An intelligent digital platform providing structured access to academic reference collections of Romanian literary heritage — built from raw InDesign exports to Elasticsearch-powered discovery across multiple corpuses.
Academic reference works in Romanian literary studies existed only as print publications and InDesign files — with no unified digital access, no editorial workflow, no way to search or update collaboratively. Rich content including formatted text, images, and bibliographies needed preservation.
A complete data pipeline: scrape InDesign HTML exports, extract semantic fields via CSS class mapping, serialize to JSONL, bulk-index into Elasticsearch, and serve through a FastAPI backend with React admin frontend — supporting collaborative editing, audit logging, and multi-corpus search.
BeautifulSoup4 scraper maps CSS classes to semantic fields, reconstructs hierarchical text from flat HTML, and extracts image references.

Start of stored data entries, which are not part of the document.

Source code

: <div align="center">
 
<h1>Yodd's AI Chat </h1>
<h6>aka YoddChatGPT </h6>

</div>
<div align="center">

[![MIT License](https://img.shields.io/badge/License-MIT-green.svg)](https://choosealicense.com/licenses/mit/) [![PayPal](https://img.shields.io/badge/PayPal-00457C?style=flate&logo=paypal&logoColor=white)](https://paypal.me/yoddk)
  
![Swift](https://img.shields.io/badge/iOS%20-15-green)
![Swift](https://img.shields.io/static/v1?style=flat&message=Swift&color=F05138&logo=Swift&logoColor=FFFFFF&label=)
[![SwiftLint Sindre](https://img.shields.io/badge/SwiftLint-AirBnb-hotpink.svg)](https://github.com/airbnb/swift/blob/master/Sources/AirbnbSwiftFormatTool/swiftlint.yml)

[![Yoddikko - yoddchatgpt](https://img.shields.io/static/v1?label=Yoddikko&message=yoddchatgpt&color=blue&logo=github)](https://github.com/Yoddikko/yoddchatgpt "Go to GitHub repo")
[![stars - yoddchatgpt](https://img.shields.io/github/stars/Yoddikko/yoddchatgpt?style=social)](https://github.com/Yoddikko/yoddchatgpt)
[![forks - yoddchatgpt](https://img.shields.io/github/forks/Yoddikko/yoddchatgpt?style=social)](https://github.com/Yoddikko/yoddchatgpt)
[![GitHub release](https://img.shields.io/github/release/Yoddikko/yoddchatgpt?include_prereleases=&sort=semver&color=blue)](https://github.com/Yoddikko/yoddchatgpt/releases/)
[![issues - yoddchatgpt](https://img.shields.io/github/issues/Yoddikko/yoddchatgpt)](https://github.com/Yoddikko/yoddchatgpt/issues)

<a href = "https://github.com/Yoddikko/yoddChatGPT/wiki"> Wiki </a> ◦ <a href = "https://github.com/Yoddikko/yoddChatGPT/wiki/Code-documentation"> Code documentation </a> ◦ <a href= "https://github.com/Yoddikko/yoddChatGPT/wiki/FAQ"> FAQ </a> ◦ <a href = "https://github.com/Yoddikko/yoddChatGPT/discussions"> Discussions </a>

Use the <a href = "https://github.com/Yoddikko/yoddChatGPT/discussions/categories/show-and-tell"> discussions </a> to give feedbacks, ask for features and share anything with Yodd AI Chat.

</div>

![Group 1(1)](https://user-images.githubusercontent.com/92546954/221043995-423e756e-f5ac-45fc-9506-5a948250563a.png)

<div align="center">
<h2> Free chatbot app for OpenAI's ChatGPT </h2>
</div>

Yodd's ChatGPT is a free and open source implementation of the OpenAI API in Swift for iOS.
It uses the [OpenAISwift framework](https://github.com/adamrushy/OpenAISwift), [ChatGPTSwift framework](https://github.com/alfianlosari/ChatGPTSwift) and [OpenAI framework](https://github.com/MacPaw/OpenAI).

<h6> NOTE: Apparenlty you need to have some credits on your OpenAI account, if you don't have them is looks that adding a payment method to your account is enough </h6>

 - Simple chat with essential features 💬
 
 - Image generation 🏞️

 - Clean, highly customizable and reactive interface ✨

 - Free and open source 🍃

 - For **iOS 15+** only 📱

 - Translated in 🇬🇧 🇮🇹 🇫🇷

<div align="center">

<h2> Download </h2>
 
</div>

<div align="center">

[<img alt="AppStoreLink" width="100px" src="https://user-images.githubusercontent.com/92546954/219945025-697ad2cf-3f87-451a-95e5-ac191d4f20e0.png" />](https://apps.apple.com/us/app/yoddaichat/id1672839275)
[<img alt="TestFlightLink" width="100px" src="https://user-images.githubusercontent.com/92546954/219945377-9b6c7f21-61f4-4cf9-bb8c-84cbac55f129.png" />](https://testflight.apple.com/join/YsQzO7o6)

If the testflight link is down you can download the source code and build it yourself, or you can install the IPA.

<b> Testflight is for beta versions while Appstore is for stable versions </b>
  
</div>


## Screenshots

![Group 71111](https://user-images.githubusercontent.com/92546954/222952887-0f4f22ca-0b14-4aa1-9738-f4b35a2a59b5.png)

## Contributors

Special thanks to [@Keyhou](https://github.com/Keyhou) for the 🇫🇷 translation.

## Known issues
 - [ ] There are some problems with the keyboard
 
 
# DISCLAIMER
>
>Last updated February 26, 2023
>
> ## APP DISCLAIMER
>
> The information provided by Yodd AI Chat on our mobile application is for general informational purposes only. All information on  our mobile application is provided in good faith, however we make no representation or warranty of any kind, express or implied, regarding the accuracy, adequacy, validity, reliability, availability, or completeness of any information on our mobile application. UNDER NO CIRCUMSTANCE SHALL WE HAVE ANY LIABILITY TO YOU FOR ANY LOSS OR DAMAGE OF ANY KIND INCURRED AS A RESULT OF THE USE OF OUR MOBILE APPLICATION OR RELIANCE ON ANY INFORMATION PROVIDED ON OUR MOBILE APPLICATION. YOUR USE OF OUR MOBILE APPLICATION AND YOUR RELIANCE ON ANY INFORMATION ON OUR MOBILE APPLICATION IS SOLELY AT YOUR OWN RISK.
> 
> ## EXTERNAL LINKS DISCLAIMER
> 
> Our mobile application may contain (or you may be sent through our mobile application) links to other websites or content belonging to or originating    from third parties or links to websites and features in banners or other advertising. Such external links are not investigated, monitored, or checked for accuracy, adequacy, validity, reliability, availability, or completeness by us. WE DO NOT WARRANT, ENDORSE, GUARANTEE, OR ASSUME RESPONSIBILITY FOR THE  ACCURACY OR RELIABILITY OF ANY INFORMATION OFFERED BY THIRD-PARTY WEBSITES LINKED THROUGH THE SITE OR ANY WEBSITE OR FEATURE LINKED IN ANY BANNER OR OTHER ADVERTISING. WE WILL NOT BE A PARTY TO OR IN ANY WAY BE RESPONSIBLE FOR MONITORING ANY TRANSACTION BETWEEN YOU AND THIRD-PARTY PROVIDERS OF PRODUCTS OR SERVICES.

Elasticsearch full-text search across 5+ corpuses (ELIV, CLRV, HLRV, TLVR, DCLR) with Romanian diacritics handling and alphabetical navigation.
CKEditor5 and React-Quill for collaborative editing of scholarly entries with image management, captions, and formatting preservation.
Timeline-based navigation for historical corpuses (DCLR), alphabetical A-Z navigation including Romanian-specific letters (Ă, Â, Î, Ș, Ț).
Full audit trail of all modifications — who changed what, when, from which IP — maintaining academic integrity across collaborative workflows.
Romanian and English interface with role-based permissions ensuring only authorized scholars can edit entries.